Host name | Possible error | Possibly correct name |
---|---|---|
1-1-1-.ib.adnxs.com |
Labels can't start/end with a hyphen. ("1-1-1-") | - |
247?realmedia.com |
Invalid character. ("?") | - |
adblade.com,popup |
Invalid character. (",") | adblade.com |
adtrackone.eu$document |
Invalid character. ("$") | adtrackone.eu |
allosexe-.myblox.fr |
Labels can't start/end with a hyphen. ("allosexe-") | - |
alyssa-.ifrance.com |
Labels can't start/end with a hyphen. ("alyssa-") | - |
durl=px.moatads.com |
Labels can't start/end with a hyphen. ("durl=") | px.moatads.com |
film-porno-.ze.cx |
Labels can't start/end with a hyphen. ("film-porno-") | - |
free‐celebrity‐tube.com |
Invalid character. ("‐") (1) | - |
goreanharbourreysa-.4ya.nl |
Labels can't start/end with a hyphen. ("goreanharbourreysa-") | - |
i-52b.-xxx.ut.bench.utorrent.com |
Labels can't start/end with a hyphen. ("-xxx") | - |
javakiba.org* |
Invalid character. ("*") | - |
mailto:info@mypornbible.com |
Invalid characters. (":", "@") | - |
mangas-porno-.has.it |
Labels can't start/end with a hyphen. ("mangas-porno-") | - |
moherland.pl, |
Invalid character. (,") | moherland.pl |
paris-.blogspot.ca |
Labels can't start/end with a hyphen. ("paris-") | - |
paris-.blogspot.ch |
Same as above. | - |
paris-.blogspot.co.id |
Same as above. | - |
paris-.blogspot.com |
Same as above. | - |
paris-.blogspot.com.ar |
Same as above. | - |
paris-.blogspot.com.br |
Same as above. | - |
paris-.blogspot.com.es |
Same as above. | - |
paris-.blogspot.com.tr |
Same as above. | - |
paris-.blogspot.co.uk |
Same as above. | - |
paris-.blogspot.de |
Same as above. | - |
paris-.blogspot.gr |
Same as above. | - |
paris-.blogspot.it |
Same as above. | - |
paris-.blogspot.mx |
Same as above. | - |
paris-.blogspot.no |
Same as above. | - |
paris-.blogspot.pt |
Same as above. | - |
paris-.blogspot.sk |
Same as above. | - |
preview-.stripchat.com |
Labels can't start/end with a hyphen. ("preview-") | - |
public‐sluts.net |
Invalid character. ("‐") (1) | - |
px.moatads.com,z.moatads.com |
Invalid character. (",") | px.moatads.com |
sexchat-.startspin.nl |
Labels can't start/end with a hyphen. ("sexchat-") | - |
telemetry.appex.bing.net:443 |
Invalid character. (":") | telemetry.appex.bing.net |
websitealive[0-9].com |
Invalid characters. ("[", "]") | - |
www.free‐celebrity‐tube.com |
Invalid character. ("‐") (1) | - |
www.just-anchor.com? |
Invalid character. ("?") | - |
www.public‐sluts.net |
Invalid character. ("‐") (1) | - |
xmr.-eu1.nanopool.org |
Labels can't start/end with a hyphen. ("-eu1") | - |
(1): This is a character that looks like the minus sign. The following is a table with info from the GNOME Character Map application about the possibly invalid character.

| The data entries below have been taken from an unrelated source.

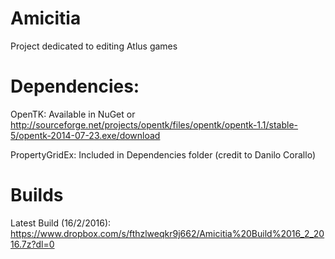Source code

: # Amicitia
Project dedicated to editing Atlus games

# Dependencies:

OpenTK: Available in NuGet or http://sourceforge.net/projects/opentk/files/opentk/opentk-1.1/stable-5/opentk-2014-07-23.exe/download

PropertyGridEx: Included in Dependencies folder (credit to Danilo Corallo)

# Builds

Latest Build (16/2/2016): https://www.dropbox.com/s/fthzlweqkr9j662/Amicitia%20Build%2016_2_2016.7z?dl=0
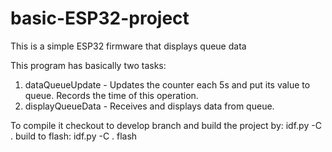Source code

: # basic-ESP32-project
This is a simple ESP32 firmware that displays queue data

This program has basically two tasks:
1. dataQueueUpdate - Updates the counter each 5s and put its value to queue. Records the time of this operation.
2. displayQueueData - Receives and displays data from queue.

To compile it checkout to develop branch and build the project by:
 idf.py -C . build
to flash:
 idf.py -C . flash

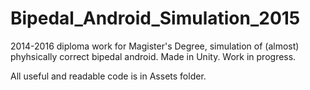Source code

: # Bipedal_Android_Simulation_2015
2014-2016 diploma work for Magister's Degree, simulation of (almost) phyhsically correct bipedal android. Made in Unity. Work in progress.

All useful and readable code is in Assets folder.

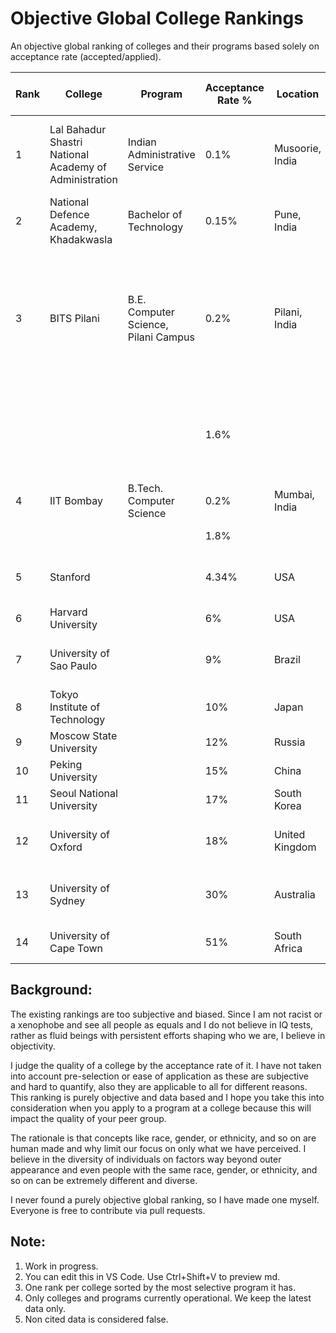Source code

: # Objective Global College Rankings
An objective global ranking of colleges and their programs based solely on acceptance rate (accepted/applied).

| Rank | College | Program | Acceptance Rate % | Location | Year of data | Citations | Notes |
|----------|----------|----------|----------|----------|----------|----------|----------|
| 1  | Lal Bahadur Shastri National Academy of Administration | Indian Administrative Service | 0.1% | Musoorie, India | 2019 | https://byjus.com/free-ias-prep/upsc-exam-success-rate-statistics-to-crack-the-exam-easily/ | Leads to a direct government job. The best in the world. |
| 2  | National Defence Academy, Khadakwasla | Bachelor of Technology | 0.15% | Pune, India  |  | https://byjusexamprep.com/nda-exam/nda-vs-iit | Leads to a direct government job |
| 3  | BITS Pilani | B.E. Computer Science, Pilani Campus | 0.2% | Pilani, India |  | PLACEHOLDER | Admission only on pure objective merit on MCQ test. No affirmative action or special seats. | 
|   |  |  | 1.6% |  | 2022 | 1. https://www.businessinsider.in/tech/inside-the-worlds-most-exclusive-university-where-the-acceptance-rate-is-just-1-5/articleshow/59164594.cms<br />2. https://www.yourroadabroad.com/acceptance-rate-of-bits-pilani/ | |
| 4  | IIT Bombay | B.Tech. Computer Science | 0.2% | Mumbai, India | 2023 | https://iitnotablealumni.com/indian-institute-of-technology-acceptance-rate/ | Unofficial figure |
|   |  |  | 1.8% |  | 2023 | https://iitnotablealumni.com/indian-institute-of-technology-acceptance-rate/ |  |
| 5  | Stanford |  | 4.34% | USA | 2023 | https://stanforddaily.com/2019/12/17/stanford-admit-rate-falls-to-record-low-4-34-for-class-of-2023/ | The best in the North American continent. |
| 6  | Harvard University |  | 6% | USA |  | https://www.oedb.org/rankings/acceptance-rate/ | |
| 7  | University of Sao Paulo |  | 9%  | Brazil |  | https://edurank.org/geo/br/ | The best in the South American continent. |
| 8  | Tokyo Institute of Technology |  | 10% | Japan |  | https://globalscholarships.com/universities-in-japan-lowest-acceptance-rates/ | |
| 9  | Moscow State University |  | 12% | Russia |  | https://edurank.org/geo/ru/ | |
| 10  | Peking University |  | 15% | China |  | https://www.istudy-china.com/10-china-universities-with-lowest-acceptance-rates/ | |
| 11  | Seoul National University |  | 17% | South Korea |  | https://edurank.org/geo/kr/ | |
| 12 | University of Oxford |  | 18% | United Kingdom |  | https://edurank.org/geo/eu/ | The best in the European continent. |
| 13 | University of Sydney |  | 30% | Australia |  | https://globalscholarships.com/universities-in-australia-lowest-acceptance-rates/ | The best in the Australian continent. |
| 14 | University of Cape Town |  | 51% | South Africa |  | https://careerkarma.com/blog/best-universities-in-africa/ | The best in the African continent. |

## Background:

The existing rankings are too subjective and biased. Since I am not racist or a xenophobe and see all people as equals and I do not believe in IQ tests, rather as fluid beings with persistent efforts shaping who we are, I believe in objectivity. 

I judge the quality of a college by the acceptance rate of it. I have not taken into account pre-selection or ease of application as these are subjective and hard to quantify, also they are applicable to all for different reasons. This ranking is purely objective and data based and I hope you take this into consideration when you apply to a program at a college because this will impact the quality of your peer group.

The rationale is that concepts like race, gender, or ethnicity, and so on are human made and why limit our focus on only what we have perceived. I believe in the diversity of individuals on factors way beyond outer appearance and even people with the same race, gender, or ethnicity, and so on can be extremely different and diverse.

I never found a purely objective global ranking, so I have made one myself. Everyone is free to contribute via pull requests.


## Note: 
1. Work in progress.
2. You can edit this in VS Code. Use Ctrl+Shift+V to preview md.
3. One rank per college sorted by the most selective program it has.
4. Only colleges and programs currently operational. We keep the latest data only.
5. Non cited data is considered false.


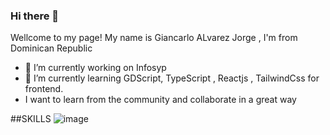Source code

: ### Hi there 👋

<!--
**GiancarloAlvarez/GiancarloAlvarez** is a ✨ _special_ ✨ repository because its `README.md` (this file) appears on your GitHub profile.

Here are some ideas to get you started:
- 🤔 I’m looking for help with ...
- 💬 Ask me about ...
- 😄 Pronouns: ...
- 👯 I’m looking to collaborate on ...


- 📫 How to reach me: ...

- ⚡ Fun fact: ...
-->
Wellcome to my page! 
My name is Giancarlo ALvarez Jorge , I'm from Dominican Republic


- 🔭 I’m currently working on Infosyp
- 🌱 I’m currently learning GDScript, TypeScript , Reactjs , TailwindCss for frontend.
- I want to learn from the community and collaborate in a great way


##SKILLS
![image](https://github.com/user-attachments/assets/4d24d87c-d498-4b3a-a9f1-f26c081980cf)







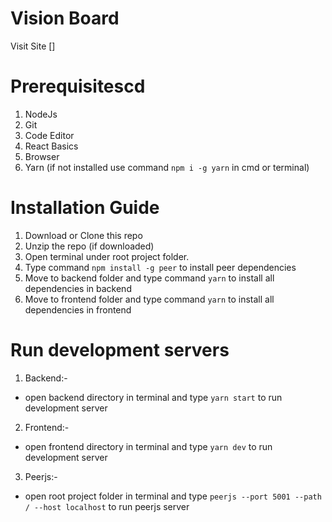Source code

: # Vision Board
Visit Site  []


# Prerequisitescd
1. NodeJs
2. Git
3. Code Editor
4. React Basics
5. Browser
6. Yarn (if not installed use command `npm i -g yarn` in cmd or terminal)

 
# Installation Guide
1. Download or Clone this repo
2. Unzip the repo (if downloaded)
3. Open terminal under root project folder.
4. Type command `npm install -g peer` to install peer dependencies
5. Move to backend folder and type command `yarn` to install all dependencies in backend
6. Move to frontend folder and type command `yarn` to install all dependencies in frontend


# Run development servers

1. Backend:-
  - open backend directory in terminal and type `yarn start` to run development server
  
2. Frontend:-
  - open frontend directory in terminal and type `yarn dev` to run development server

3. Peerjs:-
  - open root project folder in terminal and type `peerjs --port 5001 --path / --host localhost` to run peerjs server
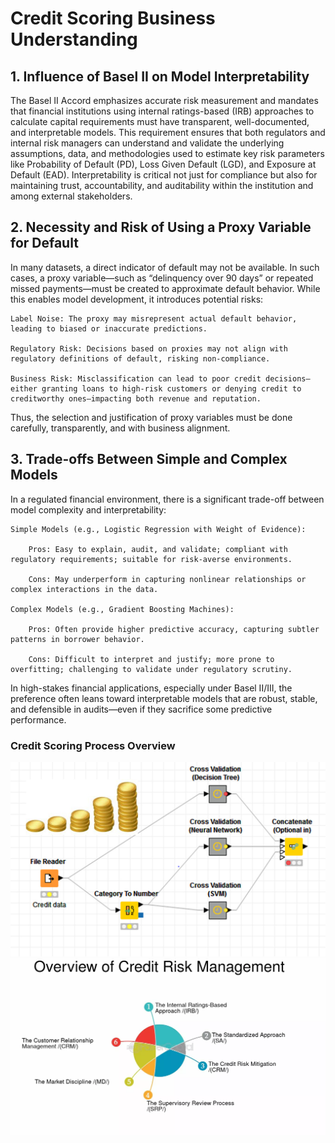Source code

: 
# Credit Scoring Business Understanding 

## 1. Influence of Basel II on Model Interpretability

The Basel II Accord emphasizes accurate risk measurement and mandates that financial institutions using internal ratings-based (IRB) approaches to calculate capital requirements must have transparent, well-documented, and interpretable models. This requirement ensures that both regulators and internal risk managers can understand and validate the underlying assumptions, data, and methodologies used to estimate key risk parameters like Probability of Default (PD), Loss Given Default (LGD), and Exposure at Default (EAD). Interpretability is critical not just for compliance but also for maintaining trust, accountability, and auditability within the institution and among external stakeholders.
## 2. Necessity and Risk of Using a Proxy Variable for Default

In many datasets, a direct indicator of default may not be available. In such cases, a proxy variable—such as “delinquency over 90 days” or repeated missed payments—must be created to approximate default behavior. While this enables model development, it introduces potential risks:

    Label Noise: The proxy may misrepresent actual default behavior, leading to biased or inaccurate predictions.

    Regulatory Risk: Decisions based on proxies may not align with regulatory definitions of default, risking non-compliance.

    Business Risk: Misclassification can lead to poor credit decisions—either granting loans to high-risk customers or denying credit to creditworthy ones—impacting both revenue and reputation.

Thus, the selection and justification of proxy variables must be done carefully, transparently, and with business alignment.
## 3. Trade-offs Between Simple and Complex Models

In a regulated financial environment, there is a significant trade-off between model complexity and interpretability:

    Simple Models (e.g., Logistic Regression with Weight of Evidence):

        Pros: Easy to explain, audit, and validate; compliant with regulatory requirements; suitable for risk-averse environments.

        Cons: May underperform in capturing nonlinear relationships or complex interactions in the data.

    Complex Models (e.g., Gradient Boosting Machines):

        Pros: Often provide higher predictive accuracy, capturing subtler patterns in borrower behavior.

        Cons: Difficult to interpret and justify; more prone to overfitting; challenging to validate under regulatory scrutiny.

In high-stakes financial applications, especially under Basel II/III, the preference often leans toward interpretable models that are robust, stable, and defensible in audits—even if they sacrifice some predictive performance.

### Credit Scoring Process Overview

![Credit Scoring Diagram](images/1520154532979.jpg)
![Credit Scoring Diagram](images/Basel-Accords--What-They-Are-and-How-They-Affect-Credit-Risk-Management--Overview-of-Credit-Risk-Management.jpg)
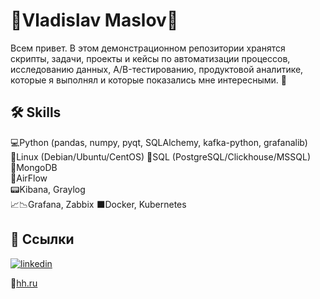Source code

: 
# 💾Vladislav Maslov💾

Всем привет. В этом демонстрационном репозитории хранятся скрипты, задачи, проекты и кейсы по автоматизации процессов, исследованию данных, A/B-тестированию, продуктовой аналитике, которые я выполнял и которые показались мне интересными. 💼

## 🛠 Skills
💻Python (pandas, numpy, pyqt, SQLAlchemy, kafka-python, grafanalib)  
🐧Linux (Debian/Ubuntu/CentOS)
📑SQL (PostgreSQL/Clickhouse/MSSQL)  
📑MongoDB  
📼AirFlow  
📟Kibana, Graylog  
📈📉Grafana, Zabbix
⬛Docker, Kubernetes

## 🔗 Ссылки
[![linkedin](https://img.shields.io/badge/linkedin-0A66C2?style=for-the-badge&logo=linkedin&logoColor=white)](https://www.linkedin.com/in/%D0%B2%D0%BB%D0%B0%D0%B4%D0%B8%D1%81%D0%BB%D0%B0%D0%B2-%D0%BC%D0%B0%D1%81%D0%BB%D0%BE%D0%B2-295731104/)  

💼[hh.ru](https://hh.ru/resume/4d14dde9ff09d128f60039ed1f7a766f4d3259)

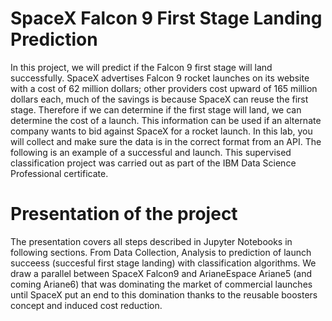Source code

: # SpaceX Falcon 9 First Stage Landing Prediction

In this project, we will predict if the Falcon 9 first stage will land successfully. SpaceX advertises Falcon 9 rocket launches on its website with a cost of 62 million dollars; other providers cost upward of 165 million dollars each, much of the savings is because SpaceX can reuse the first stage. Therefore if we can determine if the first stage will land, we can determine the cost of a launch. This information can be used if an alternate company wants to bid against SpaceX for a rocket launch. In this lab, you will collect and make sure the data is in the correct format from an API. The following is an example of a successful and launch. This supervised classification project was carried out as part of the IBM Data Science Professional certificate.

# Presentation of the project
The presentation covers all steps described in Jupyter Notebooks in following sections. From Data Collection, Analysis to prediction of launch succeess (succesful first stage landing) with classification algorithms. We draw a parallel between SpaceX Falcon9 and ArianeEspace Ariane5 (and coming Ariane6) that was dominating the market of commercial launches until SpaceX put an end to this domination thanks to the reusable boosters concept and induced cost reduction.
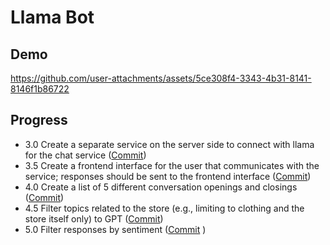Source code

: # Llama Bot

## Demo

https://github.com/user-attachments/assets/5ce308f4-3343-4b31-8141-8146f1b86722

## Progress

- 3.0 Create a separate service on the server side to connect with llama for the chat service ([Commit](https://github.com/vkazakevich/ebiznes/commit/8c3d60eb943359ef2eab7fdd9ddd98d710fda4b2))
- 3.5 Create a frontend interface for the user that communicates with the service; responses should be sent to the frontend interface ([Commit](https://github.com/vkazakevich/ebiznes/commit/ca74c3f3af43cd29f5f566220b5294289327e1d3))
- 4.0 Create a list of 5 different conversation openings and closings ([Commit](https://github.com/vkazakevich/ebiznes/commit/499492ce8f11b1d832c9957500a9f143b4420e8f))
- 4.5 Filter topics related to the store (e.g., limiting to clothing and the store itself only) to GPT ([Commit](https://github.com/vkazakevich/ebiznes/commit/2b30cffd1a6144e3df05a88b3785b97b901315fd))
- 5.0 Filter responses by sentiment ([Commit](https://github.com/vkazakevich/ebiznes/commit/29ed6177d9a7f44f05c1e2c2f65fd415969685e3)
)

Representations | "‐" (U+2010 HYPHEN) (The invalid character) | "-" (U+002D HYPHEN-MINUS) (The minus sign) |
---|---|---|
UTF-8 | 0xE2 0x80 0x90 |
0x2D |
UTF-16 | 0x2010 |
0x002D |
C octal escaped UTF-8 | \342\200\220 |
\055 |
XML decimal entity | ‐ |
- |
In case that it could be useful, here is the Python 3 function that I use to check for valid host names.
#!/usr/bin/python3
import re
HOSTNAME_REGEX = re.compile(r"(?!-)[\w-]{1,63}(?<!-)$")
def is_valid_host(host):
"""IDN compatible domain validation.
"""
host = host.rstrip(".")
return all([len(host) > 1, len(host) < 253] + [HOSTNAME_REGEX.match(x) for x in host.split(".")])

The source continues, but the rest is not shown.